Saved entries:
- Opening Delimiter -

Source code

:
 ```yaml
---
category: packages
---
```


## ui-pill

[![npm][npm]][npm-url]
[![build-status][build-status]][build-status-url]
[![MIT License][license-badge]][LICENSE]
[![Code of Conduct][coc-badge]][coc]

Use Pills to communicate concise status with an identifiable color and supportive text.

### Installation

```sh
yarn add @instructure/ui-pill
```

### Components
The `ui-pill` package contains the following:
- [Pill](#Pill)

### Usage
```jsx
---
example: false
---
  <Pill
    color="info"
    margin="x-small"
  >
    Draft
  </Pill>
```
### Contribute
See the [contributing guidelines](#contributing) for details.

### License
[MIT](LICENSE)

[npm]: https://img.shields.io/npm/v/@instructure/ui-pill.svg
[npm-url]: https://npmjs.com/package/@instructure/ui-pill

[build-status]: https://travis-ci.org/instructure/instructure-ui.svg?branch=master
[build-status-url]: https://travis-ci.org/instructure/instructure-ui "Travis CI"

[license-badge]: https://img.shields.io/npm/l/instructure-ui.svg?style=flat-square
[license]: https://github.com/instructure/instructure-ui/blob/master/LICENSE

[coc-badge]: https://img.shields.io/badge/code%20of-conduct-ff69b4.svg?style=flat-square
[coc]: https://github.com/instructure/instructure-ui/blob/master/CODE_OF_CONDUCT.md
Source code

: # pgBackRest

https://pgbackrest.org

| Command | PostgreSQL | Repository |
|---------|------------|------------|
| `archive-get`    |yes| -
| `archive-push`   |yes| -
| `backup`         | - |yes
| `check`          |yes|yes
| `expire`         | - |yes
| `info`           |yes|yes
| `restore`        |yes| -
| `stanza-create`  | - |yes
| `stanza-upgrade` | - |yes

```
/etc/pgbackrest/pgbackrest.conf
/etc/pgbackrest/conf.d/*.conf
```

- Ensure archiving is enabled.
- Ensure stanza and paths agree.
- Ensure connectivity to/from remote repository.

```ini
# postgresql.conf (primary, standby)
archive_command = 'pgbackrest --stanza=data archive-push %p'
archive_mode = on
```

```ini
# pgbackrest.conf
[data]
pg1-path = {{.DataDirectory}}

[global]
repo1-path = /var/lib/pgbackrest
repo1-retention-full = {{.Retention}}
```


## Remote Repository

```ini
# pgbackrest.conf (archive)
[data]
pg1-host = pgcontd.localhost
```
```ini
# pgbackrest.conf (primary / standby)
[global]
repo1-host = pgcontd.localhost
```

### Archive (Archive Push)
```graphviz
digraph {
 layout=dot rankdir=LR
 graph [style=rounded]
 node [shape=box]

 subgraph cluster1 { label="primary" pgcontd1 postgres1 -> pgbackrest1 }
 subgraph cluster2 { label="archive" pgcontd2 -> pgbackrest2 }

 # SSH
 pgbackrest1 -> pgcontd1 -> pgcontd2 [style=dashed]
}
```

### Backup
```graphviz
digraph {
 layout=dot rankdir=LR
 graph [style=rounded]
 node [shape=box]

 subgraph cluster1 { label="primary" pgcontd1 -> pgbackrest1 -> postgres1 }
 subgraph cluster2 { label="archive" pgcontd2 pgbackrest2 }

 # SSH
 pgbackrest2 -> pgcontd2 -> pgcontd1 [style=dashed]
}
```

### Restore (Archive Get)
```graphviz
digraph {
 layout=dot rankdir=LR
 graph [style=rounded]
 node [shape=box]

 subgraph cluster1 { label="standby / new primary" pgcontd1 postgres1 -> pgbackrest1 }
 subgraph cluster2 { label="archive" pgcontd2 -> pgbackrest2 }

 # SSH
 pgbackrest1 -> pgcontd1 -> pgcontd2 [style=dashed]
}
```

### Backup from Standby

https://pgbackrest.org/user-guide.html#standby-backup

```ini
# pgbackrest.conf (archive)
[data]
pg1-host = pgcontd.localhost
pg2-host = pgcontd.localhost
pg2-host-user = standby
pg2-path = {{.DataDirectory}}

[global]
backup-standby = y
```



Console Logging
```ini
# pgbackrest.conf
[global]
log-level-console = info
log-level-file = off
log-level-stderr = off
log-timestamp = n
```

- Closing Delimiter -

EXERCISE AIM:
Transcribe the entries exactly, and make each line match the original.

ANSWER TO THIS TASK:
Source code

:
 ```yaml
---
category: packages
---
```


## ui-pill

[![npm][npm]][npm-url]
[![build-status][build-status]][build-status-url]
[![MIT License][license-badge]][LICENSE]
[![Code of Conduct][coc-badge]][coc]

Use Pills to communicate concise status with an identifiable color and supportive text.

### Installation

```sh
yarn add @instructure/ui-pill
```

### Components
The `ui-pill` package contains the following:
- [Pill](#Pill)

### Usage
```jsx
---
example: false
---
  <Pill
    color="info"
    margin="x-small"
  >
    Draft
  </Pill>
```
### Contribute
See the [contributing guidelines](#contributing) for details.

### License
[MIT](LICENSE)

[npm]: https://img.shields.io/npm/v/@instructure/ui-pill.svg
[npm-url]: https://npmjs.com/package/@instructure/ui-pill

[build-status]: https://travis-ci.org/instructure/instructure-ui.svg?branch=master
[build-status-url]: https://travis-ci.org/instructure/instructure-ui "Travis CI"

[license-badge]: https://img.shields.io/npm/l/instructure-ui.svg?style=flat-square
[license]: https://github.com/instructure/instructure-ui/blob/master/LICENSE

[coc-badge]: https://img.shields.io/badge/code%20of-conduct-ff69b4.svg?style=flat-square
[coc]: https://github.com/instructure/instructure-ui/blob/master/CODE_OF_CONDUCT.md
Source code

: # pgBackRest

https://pgbackrest.org

| Command | PostgreSQL | Repository |
|---------|------------|------------|
| `archive-get`    |yes| -
| `archive-push`   |yes| -
| `backup`         | - |yes
| `check`          |yes|yes
| `expire`         | - |yes
| `info`           |yes|yes
| `restore`        |yes| -
| `stanza-create`  | - |yes
| `stanza-upgrade` | - |yes

```
/etc/pgbackrest/pgbackrest.conf
/etc/pgbackrest/conf.d/*.conf
```

- Ensure archiving is enabled.
- Ensure stanza and paths agree.
- Ensure connectivity to/from remote repository.

```ini
# postgresql.conf (primary, standby)
archive_command = 'pgbackrest --stanza=data archive-push %p'
archive_mode = on
```

```ini
# pgbackrest.conf
[data]
pg1-path = {{.DataDirectory}}

[global]
repo1-path = /var/lib/pgbackrest
repo1-retention-full = {{.Retention}}
```


## Remote Repository

```ini
# pgbackrest.conf (archive)
[data]
pg1-host = pgcontd.localhost
```
```ini
# pgbackrest.conf (primary / standby)
[global]
repo1-host = pgcontd.localhost
```

### Archive (Archive Push)
```graphviz
digraph {
 layout=dot rankdir=LR
 graph [style=rounded]
 node [shape=box]

 subgraph cluster1 { label="primary" pgcontd1 postgres1 -> pgbackrest1 }
 subgraph cluster2 { label="archive" pgcontd2 -> pgbackrest2 }

 # SSH
 pgbackrest1 -> pgcontd1 -> pgcontd2 [style=dashed]
}
```

### Backup
```graphviz
digraph {
 layout=dot rankdir=LR
 graph [style=rounded]
 node [shape=box]

 subgraph cluster1 { label="primary" pgcontd1 -> pgbackrest1 -> postgres1 }
 subgraph cluster2 { label="archive" pgcontd2 pgbackrest2 }

 # SSH
 pgbackrest2 -> pgcontd2 -> pgcontd1 [style=dashed]
}
```

### Restore (Archive Get)
```graphviz
digraph {
 layout=dot rankdir=LR
 graph [style=rounded]
 node [shape=box]

 subgraph cluster1 { label="standby / new primary" pgcontd1 postgres1 -> pgbackrest1 }
 subgraph cluster2 { label="archive" pgcontd2 -> pgbackrest2 }

 # SSH
 pgbackrest1 -> pgcontd1 -> pgcontd2 [style=dashed]
}
```

### Backup from Standby

https://pgbackrest.org/user-guide.html#standby-backup

```ini
# pgbackrest.conf (archive)
[data]
pg1-host = pgcontd.localhost
pg2-host = pgcontd.localhost
pg2-host-user = standby
pg2-path = {{.DataDirectory}}

[global]
backup-standby = y
```



Console Logging
```ini
# pgbackrest.conf
[global]
log-level-console = info
log-level-file = off
log-level-stderr = off
log-timestamp = n
```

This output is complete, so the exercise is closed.